How a Fake ‘State-Owned’ Company Scammed $4.3 Billion: What Every Foreign Investor Should Verify Before Trusting a Chinese Partner
In April 2026, a Chinese court sentenced Liu Bi’an to life in prison. His crime wasn’t a one-off swindle—it was a decade-long impersonation of a state-owned enterprise (SOE) that siphoned over 31.4 billion yuan (roughly $4.3 billion) from ordinary people. When the scheme collapsed, 6.1 billion yuan ($830 million) was still missing. Many victims had handed over their medical savings, pensions, and even bank loans, convinced they were investing in a company backed by the Chinese government.
If you’re running a business outside China and ever plan to engage with a Chinese supplier, partner, or investment opportunity, this case should stop you in your tracks. Fraudsters don’t just target locals—they also court foreign firms who hear the words “central enterprise” and assume that means ironclad security. The Zhongzhan Group (中战集团) scandal is a masterclass in how a carefully constructed fake identity can fool thousands of people. In this article, we’ll walk you through exactly how the illusion was built, the red flags that were overlooked, and the practical steps you can take today to verify any Chinese company before you commit money or sign a contract.
Why “State-Owned” Is a Magic Word in China
Before we dissect the forgery, let’s understand why pretending to be a state-owned enterprise is such a powerful con in China—and why it matters for foreign businesses.

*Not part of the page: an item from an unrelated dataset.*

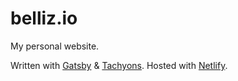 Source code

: # belliz.io

My personal website.

Written with [Gatsby](https://www.gatsbyjs.org/) & [Tachyons](https://tachyons.io/). Hosted with [Netlify](https://www.netlify.com/).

In China’s economic landscape, state-owned enterprises (国有企业) and especially central enterprises (央企) are seen as the backbone of the national economy. They enjoy preferential access to credit, government policy support, and an almost unspoken public assumption that they will never be allowed to fail. For an ordinary Chinese citizen, putting savings into an investment product labeled “央企” feels like depositing money into a government-backed vault. For an international company, signing a contract with what appears to be a Chinese SOE can feel like the safest bet in an unfamiliar market.
Scammers know this. In recent years, China’s State-owned Assets Supervision and Administration Commission (SASAC) has publicly listed more than 800 fake state-owned enterprises across multiple batches. Some forge official seals; others create shell holding companies designed to mimic genuine state-owned structures. The Zhongzhan Group took the deception to a whole new level.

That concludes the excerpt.